Hemispherx Biopharma (NYSE American:HEB) reports that Roswell Park Comprehensive Cancer Center will kick off an oncology study to evaluate its experimental drug Ampligen along with the Merck & Co (NYSE:MRK) blockbuster cancer drug Keytruda in patients with metastatic triple-negative breast cancer.
The trial will enroll at least six participants and be conducted by Drs. Mateusz Opyrchal and Pawel Kalinski at Roswell Park, a National Cancer Institute-designated comprehensive cancer center in Buffalo, New York.
The study will assess how well Ampligen-based chemokine modulation therapy works when given prior to Keytruda in treating patients with triple-negative breast cancer that has spread to other places in the body.
“At Team Hemispherx, we are determined to pursue an aggressive R&D program focused on improved immune therapies for lethal malignancies, and we are grateful for the support and attention we are getting from big pharma and these major research institutions,” said Hemispherx CEO Thomas Equels in a statement.

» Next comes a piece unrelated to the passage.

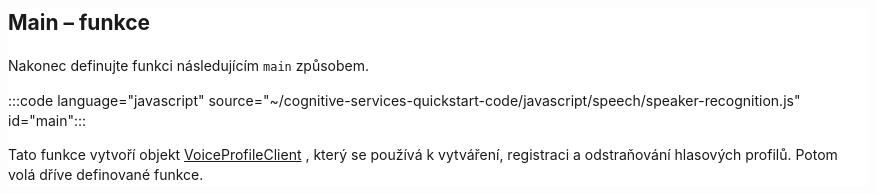 ## <a name="main-function"></a>Main – funkce

Nakonec definujte funkci následujícím `main` způsobem.

:::code language="javascript" source="~/cognitive-services-quickstart-code/javascript/speech/speaker-recognition.js" id="main":::

Tato funkce vytvoří objekt [VoiceProfileClient](/javascript/api/microsoft-cognitiveservices-speech-sdk/voiceprofileclient) , který se používá k vytváření, registraci a odstraňování hlasových profilů. Potom volá dříve definované funkce.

Drugs used in this chemokine modulation therapy – celecoxib, recombinant interferon alfa-2b and Ampligen – work by boosting cancer immune responses that already exist by either blocking inhibitory molecules or by activating stimulatory molecules.
The clinical trial aims to determine whether chemokine modulation therapy before Keytruda will work better than Keytruda alone in patients with metastatic triple-negative breast cancer by altering the tumor microenvironment to favor immune rejection.
Investors applauded news of the trial, sending Hemispherx shares up 18.3% to $0.23 in Tuesday’s afternoon trading session.
The study will assess patients with metastatic triple-negative breast cancer who will undergo a pre-treatment biopsy. Participants then receive two cycles of chemokine modulation therapy followed by an additional biopsy. After the biopsy and chemokine modulation therapy, participants will receive Keytruda every three weeks for two cycles.
A second clinical trial combining Ampligen with Keytruda to treat 40 patients with ovarian cancer is set to launch later this month at the University of Pittsburgh. It will be an important and more extensive test of Ampligen as an immune system primer that can change cold tumors into hot tumors and make the formerly cold tumors more responsive to Keytruda, according to the company.
“Relevant preclinical experiments in several types of solid tumors and conducted at different major US cancer research centers support the proposition that Ampligen can change the micro-environment of tumors so as to create a robust and significant positive synergy with check point blockade therapies,” explained Equels.
Hemispherx is making great strides in using its therapy Ampligen as an immuno-oncology agent to fight multiple types of cancer.
The company is currently supporting the evaluation of Ampligen’s use in fighting eight solid tumors (urothelial carcinoma, renal cell carcinoma, melanoma, triple-negative breast, colorectal, ovarian, non-small cell lung and pancreatic carcinomas) as part of a number of separate clinical studies at major research institutions.